We are exploring multimodal interaction techniques suitable for collaborative environments, combining modalities such as gaze, speech, and touch. Our research focuses on real-time multi-user collaboration scenarios, particularly in simulated manufacturing environments, to better understand how multimodal input combinations can enhance communication, coordination, and task performance.
A novel technique that enables a tabletop to function as a touchpad, allowing users to interact using their index finger to overcome the limitations of conventional pinch gestures. By combining this method with gaze input, a multimodal interaction is achieved. To address the inaccuracy of gaze tracking, a manual mode is introduced, allowing users to adjust the cursor position manually. The proposed technique is experimentally compared with the traditional pinch gesture.

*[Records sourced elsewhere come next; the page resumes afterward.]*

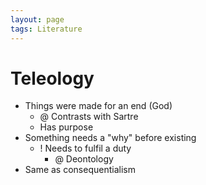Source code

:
 ```yaml
---
layout: page
tags: Literature
---
```


# Teleology

- Things were made for an end (God)
	- @ Contrasts with Sartre
	- Has purpose
- Something needs a "why" before existing
	- ! Needs to fulfil a duty
		- @ Deontology
- Same as consequentialism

We process 2D images into a cubemap format and stitch them together to create a fully immersive 3D road view experience in VR. Unlike conventional 3D road view applications that require complex controller-based operations often difficult for digitally marginalized users our system allows intuitive control through gesture-based interactions modeled on everyday movements. This makes the experience more accessible and user-friendly for all, including those with limited digital proficiency.
We are developing interaction techniques that enable users to collaborate easily and intuitively in real-time multi-user virtual environments for assembly simulations. The goal is to enhance the collaborative experience by applying user-friendly interaction methods. In particular, we focus on designing and implementing effective combinations of modalities such as gesture, gaze, and speech that are well-suited for collaborative tasks in shared virtual spaces.
We estimate upper and lower body motion in VR using only head movement data, eliminating the need for external sensors or trackers. By analyzing the head’s orientation and vertical displacement, our algorithm naturally reproduces body posture in real time. This lightweight, hardware-free approach enables more immersive and accessible avatar interaction, especially in multi-user VR environments and training simulations.